Copy verbatim the block of lines in the entries below whose first line contains "The bode diagram of" and whose last line contains "In the modeling, the". Leave out all other lines.

▶ _Material for this task_

________________

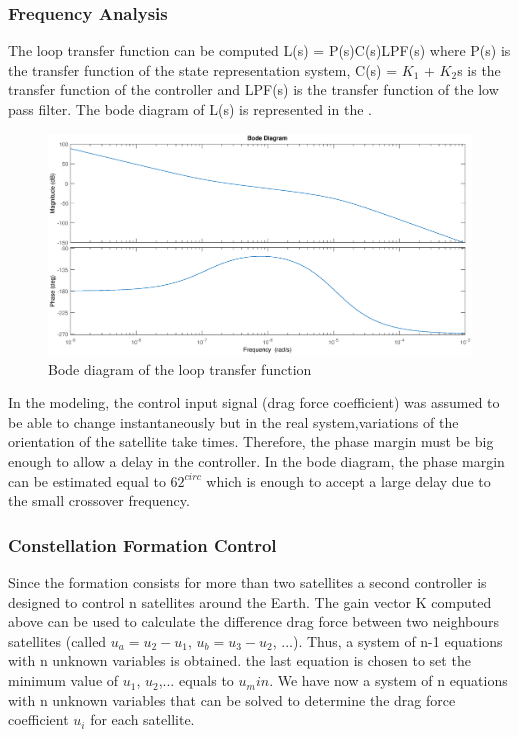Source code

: \subsubsection{Frequency Analysis}
The loop transfer function can be computed L(s) = P(s)C(s)LPF(s) where P(s) is the transfer function of the state representation system, C(s) = $K_1$ + $K_2$s is the transfer function of the controller and LPF(s) is the transfer function of the low pass filter.
The bode diagram of L(s) is represented in the . \\
\begin{figure}[H]
	\centering
	\includegraphics[width=0.9\linewidth]
	{figures/Bode_L.eps}
	\caption{Bode diagram of the loop transfer function}
	\label{fig:Bode_L}
\end{figure}
In the modeling, the control input signal (drag force coefficient) was assumed to be able to change instantaneously but in the real system,variations of the orientation of the satellite take times. Therefore, the phase margin must be big enough to allow a delay in the controller. In the bode diagram, the phase margin can be estimated equal to $62^{circ}$ which is enough to accept a large delay due to the small crossover frequency. \\

\subsubsection{Constellation Formation Control} 
Since the formation consists for more than two satellites a second controller is designed to control n satellites around the Earth. The gain vector K computed above can be used to calculate the difference drag force between two neighbours satellites (called $u_a = u_2 - u_1$, $u_b = u_3 - u_2$, ...). Thus, a system of n-1 equations with n unknown variables is obtained. the last equation is chosen to set the minimum value of $u_1$, $u_2$,... equals to $u_min$. We have now a system of n equations with n unknown variables that can be solved to determine the drag force coefficient $u_i$ for each satellite.
%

________________

▶ _Task result_
The bode diagram of L(s) is represented in the . \\
\begin{figure}[H]
	\centering
	\includegraphics[width=0.9\linewidth]
	{figures/Bode_L.eps}
	\caption{Bode diagram of the loop transfer function}
	\label{fig:Bode_L}
\end{figure}
In the modeling, the control input signal (drag force coefficient) was assumed to be able to change instantaneously but in the real system,variations of the orientation of the satellite take times. Therefore, the phase margin must be big enough to allow a delay in the controller. In the bode diagram, the phase margin can be estimated equal to $62^{circ}$ which is enough to accept a large delay due to the small crossover frequency. \\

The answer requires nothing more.